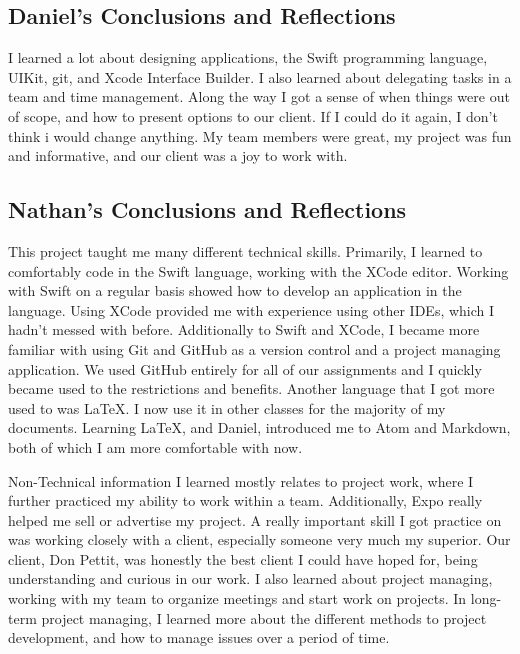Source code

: \documentclass[onecolumn, draftclsnofoot,10pt, compsoc]{IEEEtran}
\begin{document}
\subsection{Daniel's Conclusions and Reflections}
    I learned a lot about designing applications, the Swift programming language, UIKit, git, and Xcode Interface Builder.
    I also learned about delegating tasks in a team and time management.
    Along the way I got a sense of when things were out of scope, and how to present options to our client.
    If I could do it again, I don't think i would change anything.
    My team members were great, my project was fun and informative, and our client was a joy to work with.


\subsection{Nathan's Conclusions and Reflections}
This project taught me many different technical skills.
Primarily, I learned to comfortably code in the Swift language, working with the XCode editor.
Working with Swift on a regular basis showed how to develop an application in the language.
Using XCode provided me with experience using other IDEs, which I hadn't messed with before.
Additionally to Swift and XCode, I became more familiar with using Git and GitHub as a version control and a project managing application.
We used GitHub entirely for all of our assignments and I quickly became used to the restrictions and benefits.
Another language that I got more used to was \LaTeX.
I now use it in other classes for the majority of my documents.
Learning \LaTeX, and Daniel, introduced me to Atom and Markdown, both of which I am more comfortable with now.

Non-Technical information I learned mostly relates to project work, where I further practiced my ability to work within a team.
Additionally, Expo really helped me sell or advertise my project.
A really important skill I got practice on was working closely with a client, especially someone very much my superior.
Our client, Don Pettit, was honestly the best client I could have hoped for, being understanding and curious in our work.
I also learned about project managing, working with my team to organize meetings and start work on projects.
In long-term project managing, I learned more about the different methods to project development, and how to manage issues over a period of time.
\end{document}
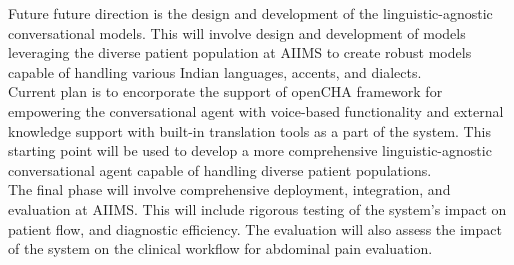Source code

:\noindent Future future direction is the design and development of the linguistic-agnostic conversational models. This will involve design and development of models leveraging the diverse patient population at AIIMS to create robust models capable of handling various Indian languages, accents, and dialects. \\[\baselineskip]


\noindent Current plan is to encorporate the support of openCHA framework \cite{abbasian2023conversational} for empowering the conversational agent with voice-based functionality and external knowledge support with built-in translation tools as a part of the system. This starting point will be used to develop a more comprehensive linguistic-agnostic conversational agent capable of handling diverse patient populations.\\[\baselineskip]


\noindent The final phase will involve comprehensive deployment, integration, and evaluation at AIIMS. This will include rigorous testing of the system's impact on patient flow, and diagnostic efficiency. The evaluation will also assess the impact of the system on the clinical workflow for abdominal pain evaluation.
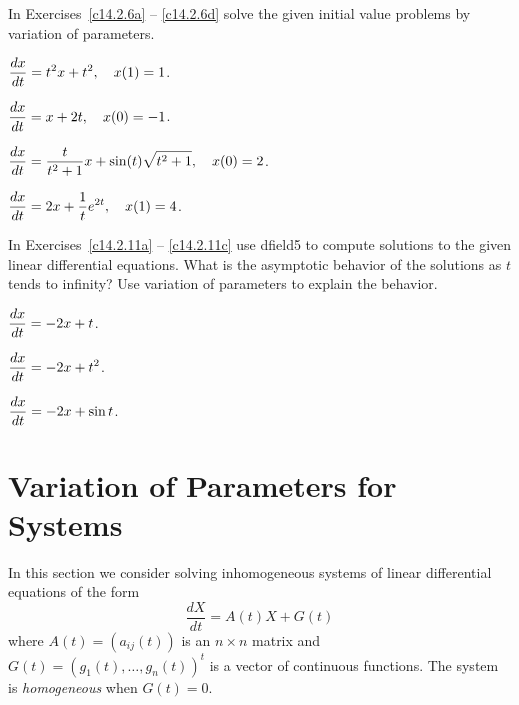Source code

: \documentclass{ximera}
\begin{document}
\noindent In Exercises~\ref{c14.2.6a} -- \ref{c14.2.6d} solve the given 
initial value problems by variation of parameters.
\begin{exercise}   \label{c14.2.6a}
$\displaystyle \frac{dx}{dt} = t^2 x + t^2, \quad x(1)=1$.
\end{exercise}
\begin{exercise}   \label{c14.2.6b}
$\displaystyle \frac{dx}{dt} = x+2t, \quad x(0)=-1$.
\end{exercise}
\begin{exercise}   \label{c14.2.6c}
$\displaystyle \frac{dx}{dt} = 
\frac{t}{t^2+1}x+\sin(t)\sqrt{t^2+1},\quad x(0)=2$.
\end{exercise}
\begin{exercise}   \label{c14.2.6d}
$\displaystyle \frac{dx}{dt} = 2x+\frac{1}{t}e^{2t}, \quad x(1)=4$.
\end{exercise}



\CEXER

\noindent In Exercises~\ref{c14.2.11a} -- \ref{c14.2.11c} use 
{\sf dfield5} 
to compute solutions to the given linear differential equations.  What is 
the asymptotic behavior of the solutions as $t$ tends to infinity?  Use 
variation of parameters to explain the behavior.
\begin{exercise}   \label{c14.2.11a}
$\displaystyle\frac{dx}{dt} = -2 x + t$.
\end{exercise}
\begin{exercise}   \label{c14.2.11b}
$\displaystyle\frac{dx}{dt} = -2 x + t^2$.
\end{exercise}
\begin{exercise}   \label{c14.2.11c}
$\displaystyle\frac{dx}{dt} = -2 x + \sin t$.
\end{exercise}




\section{Variation of Parameters for Systems}
\label{sec:LinInhomSys}

In this section we consider solving inhomogeneous systems of linear
differential equations  of the form
\arraystart
\begin{equation}  \label{eq:linihsys}
\frac{dX}{dt}  =  A(t)X + G(t) 
\end{equation}
\arrayfinish
where $A(t)=(a_{ij}(t))$ is an $n\times n$ matrix and
$G(t)=(g_1(t),\ldots,g_n(t))^t$ is a vector of continuous functions.  
The system is {\em homogeneous\/} when $G(t)=0$.
\end{document}
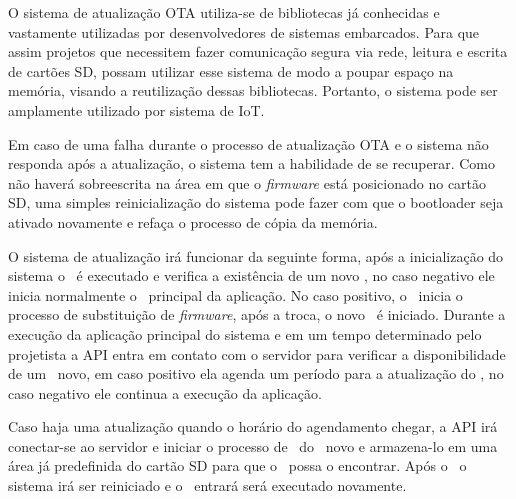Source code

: O sistema de atualização OTA utiliza-se de bibliotecas já conhecidas e vastamente utilizadas por desenvolvedores de sistemas embarcados. Para que assim projetos que necessitem fazer comunicação segura via rede, leitura e escrita de cartões SD, possam utilizar esse sistema de modo a poupar espaço na memória, visando a reutilização dessas bibliotecas. Portanto, o sistema pode ser amplamente utilizado por sistema de IoT. 

Em caso de uma falha durante o processo de atualização OTA e o sistema não responda após a atualização, o sistema tem a habilidade de se recuperar. Como não haverá sobreescrita na área em que o \textit{firmware} está posicionado no cartão SD, uma simples reinicialização do sistema pode fazer com que o bootloader seja ativado novamente e refaça o processo de cópia da memória.

O sistema de atualização irá funcionar da seguinte forma, após a inicialização do sistema o \bootloader\ é executado e verifica a existência de um novo \firmware, no caso negativo ele inicia normalmente o \software\ principal da aplicação. No caso positivo, o \bootloader\ inicia o processo de substituição de \textit{firmware}, após a troca, o novo \software\ é iniciado. Durante a execução da aplicação principal do sistema e em um tempo determinado pelo projetista a API entra em contato com o servidor para verificar a disponibilidade de um \software\ novo, em caso positivo ela agenda um período para a atualização do \firmware, no caso negativo ele continua a execução da aplicação. 

Caso haja uma atualização quando o horário do agendamento chegar, a API irá conectar-se ao servidor e iniciar o processo de \download\ do \firmware\ novo e armazena-lo em uma área já predefinida do cartão SD para que o \bootloader\ possa o encontrar. Após o \download\ o sistema irá ser reiniciado e o \bootloader\ entrará será executado novamente. 





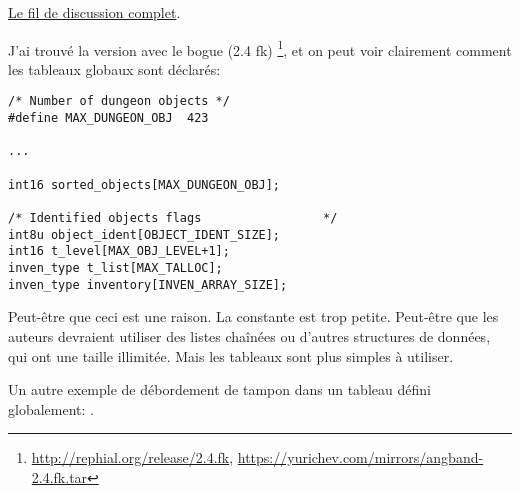 \href{https://groups.google.com/forum/#!search/angband$202.4$20bug$20multiplying$20items/rec.games.moria/jItmfrdGyL8/FoQeiccewHAJ}{Le fil de discussion complet}.

J'ai trouvé la version avec le bogue (2.4 fk)
\footnote{\url{http://rephial.org/release/2.4.fk}, \url{https://yurichev.com/mirrors/angband-2.4.fk.tar}},
et on peut voir clairement comment les tableaux globaux sont déclarés:

\begin{lstlisting}[style=customc]
/* Number of dungeon objects */
#define MAX_DUNGEON_OBJ  423

...

int16 sorted_objects[MAX_DUNGEON_OBJ];

/* Identified objects flags					*/
int8u object_ident[OBJECT_IDENT_SIZE];
int16 t_level[MAX_OBJ_LEVEL+1];
inven_type t_list[MAX_TALLOC];
inven_type inventory[INVEN_ARRAY_SIZE];
\end{lstlisting}

Peut-être que ceci est une raison. La constante  est trop petite.
Peut-être que les auteurs devraient utiliser des listes chaînées ou d'autres structures
de données, qui ont une taille illimitée.
Mais les tableaux sont plus simples à utiliser.

Un autre exemple de débordement de tampon dans un tableau défini globalement: .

◆ **Problem statement**:
Pictures aside, print every line of the material exactly.

◆ **Answer**:
Source code

: \documentclass[onecolumn, draftclsnofoot,10pt, compsoc]{IEEEtran}
\begin{document}
\subsection{Daniel's Conclusions and Reflections}
    I learned a lot about designing applications, the Swift programming language, UIKit, git, and Xcode Interface Builder.
    I also learned about delegating tasks in a team and time management.
    Along the way I got a sense of when things were out of scope, and how to present options to our client.
    If I could do it again, I don't think i would change anything.
    My team members were great, my project was fun and informative, and our client was a joy to work with.


\subsection{Nathan's Conclusions and Reflections}
This project taught me many different technical skills.
Primarily, I learned to comfortably code in the Swift language, working with the XCode editor.
Working with Swift on a regular basis showed how to develop an application in the language.
Using XCode provided me with experience using other IDEs, which I hadn't messed with before.
Additionally to Swift and XCode, I became more familiar with using Git and GitHub as a version control and a project managing application.
We used GitHub entirely for all of our assignments and I quickly became used to the restrictions and benefits.
Another language that I got more used to was \LaTeX.
I now use it in other classes for the majority of my documents.
Learning \LaTeX, and Daniel, introduced me to Atom and Markdown, both of which I am more comfortable with now.

Non-Technical information I learned mostly relates to project work, where I further practiced my ability to work within a team.
Additionally, Expo really helped me sell or advertise my project.
A really important skill I got practice on was working closely with a client, especially someone very much my superior.
Our client, Don Pettit, was honestly the best client I could have hoped for, being understanding and curious in our work.
I also learned about project managing, working with my team to organize meetings and start work on projects.
In long-term project managing, I learned more about the different methods to project development, and how to manage issues over a period of time.
\end{document}
Source code

:\noindent Future future direction is the design and development of the linguistic-agnostic conversational models. This will involve design and development of models leveraging the diverse patient population at AIIMS to create robust models capable of handling various Indian languages, accents, and dialects. \\[\baselineskip]


\noindent Current plan is to encorporate the support of openCHA framework \cite{abbasian2023conversational} for empowering the conversational agent with voice-based functionality and external knowledge support with built-in translation tools as a part of the system. This starting point will be used to develop a more comprehensive linguistic-agnostic conversational agent capable of handling diverse patient populations.\\[\baselineskip]


\noindent The final phase will involve comprehensive deployment, integration, and evaluation at AIIMS. This will include rigorous testing of the system's impact on patient flow, and diagnostic efficiency. The evaluation will also assess the impact of the system on the clinical workflow for abdominal pain evaluation.
Source code

: \documentclass{ximera}
\begin{document}
\noindent In Exercises~\ref{c14.2.6a} -- \ref{c14.2.6d} solve the given 
initial value problems by variation of parameters.
\begin{exercise}   \label{c14.2.6a}
$\displaystyle \frac{dx}{dt} = t^2 x + t^2, \quad x(1)=1$.
\end{exercise}
\begin{exercise}   \label{c14.2.6b}
$\displaystyle \frac{dx}{dt} = x+2t, \quad x(0)=-1$.
\end{exercise}
\begin{exercise}   \label{c14.2.6c}
$\displaystyle \frac{dx}{dt} = 
\frac{t}{t^2+1}x+\sin(t)\sqrt{t^2+1},\quad x(0)=2$.
\end{exercise}
\begin{exercise}   \label{c14.2.6d}
$\displaystyle \frac{dx}{dt} = 2x+\frac{1}{t}e^{2t}, \quad x(1)=4$.
\end{exercise}



\CEXER

\noindent In Exercises~\ref{c14.2.11a} -- \ref{c14.2.11c} use 
{\sf dfield5} 
to compute solutions to the given linear differential equations.  What is 
the asymptotic behavior of the solutions as $t$ tends to infinity?  Use 
variation of parameters to explain the behavior.
\begin{exercise}   \label{c14.2.11a}
$\displaystyle\frac{dx}{dt} = -2 x + t$.
\end{exercise}
\begin{exercise}   \label{c14.2.11b}
$\displaystyle\frac{dx}{dt} = -2 x + t^2$.
\end{exercise}
\begin{exercise}   \label{c14.2.11c}
$\displaystyle\frac{dx}{dt} = -2 x + \sin t$.
\end{exercise}




\section{Variation of Parameters for Systems}
\label{sec:LinInhomSys}

In this section we consider solving inhomogeneous systems of linear
differential equations  of the form
\arraystart
\begin{equation}  \label{eq:linihsys}
\frac{dX}{dt}  =  A(t)X + G(t) 
\end{equation}
\arrayfinish
where $A(t)=(a_{ij}(t))$ is an $n\times n$ matrix and
$G(t)=(g_1(t),\ldots,g_n(t))^t$ is a vector of continuous functions.  
The system is {\em homogeneous\/} when $G(t)=0$.
\end{document}
Source code

: O sistema de atualização OTA utiliza-se de bibliotecas já conhecidas e vastamente utilizadas por desenvolvedores de sistemas embarcados. Para que assim projetos que necessitem fazer comunicação segura via rede, leitura e escrita de cartões SD, possam utilizar esse sistema de modo a poupar espaço na memória, visando a reutilização dessas bibliotecas. Portanto, o sistema pode ser amplamente utilizado por sistema de IoT. 

Em caso de uma falha durante o processo de atualização OTA e o sistema não responda após a atualização, o sistema tem a habilidade de se recuperar. Como não haverá sobreescrita na área em que o \textit{firmware} está posicionado no cartão SD, uma simples reinicialização do sistema pode fazer com que o bootloader seja ativado novamente e refaça o processo de cópia da memória.

O sistema de atualização irá funcionar da seguinte forma, após a inicialização do sistema o \bootloader\ é executado e verifica a existência de um novo \firmware, no caso negativo ele inicia normalmente o \software\ principal da aplicação. No caso positivo, o \bootloader\ inicia o processo de substituição de \textit{firmware}, após a troca, o novo \software\ é iniciado. Durante a execução da aplicação principal do sistema e em um tempo determinado pelo projetista a API entra em contato com o servidor para verificar a disponibilidade de um \software\ novo, em caso positivo ela agenda um período para a atualização do \firmware, no caso negativo ele continua a execução da aplicação. 

Caso haja uma atualização quando o horário do agendamento chegar, a API irá conectar-se ao servidor e iniciar o processo de \download\ do \firmware\ novo e armazena-lo em uma área já predefinida do cartão SD para que o \bootloader\ possa o encontrar. Após o \download\ o sistema irá ser reiniciado e o \bootloader\ entrará será executado novamente. 





 \href{https://groups.google.com/forum/#!search/angband$202.4$20bug$20multiplying$20items/rec.games.moria/jItmfrdGyL8/FoQeiccewHAJ}{Le fil de discussion complet}.

J'ai trouvé la version avec le bogue (2.4 fk)
\footnote{\url{http://rephial.org/release/2.4.fk}, \url{https://yurichev.com/mirrors/angband-2.4.fk.tar}},
et on peut voir clairement comment les tableaux globaux sont déclarés:

\begin{lstlisting}[style=customc]
/* Number of dungeon objects */
#define MAX_DUNGEON_OBJ  423

...

int16 sorted_objects[MAX_DUNGEON_OBJ];

/* Identified objects flags					*/
int8u object_ident[OBJECT_IDENT_SIZE];
int16 t_level[MAX_OBJ_LEVEL+1];
inven_type t_list[MAX_TALLOC];
inven_type inventory[INVEN_ARRAY_SIZE];
\end{lstlisting}

Peut-être que ceci est une raison. La constante  est trop petite.
Peut-être que les auteurs devraient utiliser des listes chaînées ou d'autres structures
de données, qui ont une taille illimitée.
Mais les tableaux sont plus simples à utiliser.

Un autre exemple de débordement de tampon dans un tableau défini globalement: .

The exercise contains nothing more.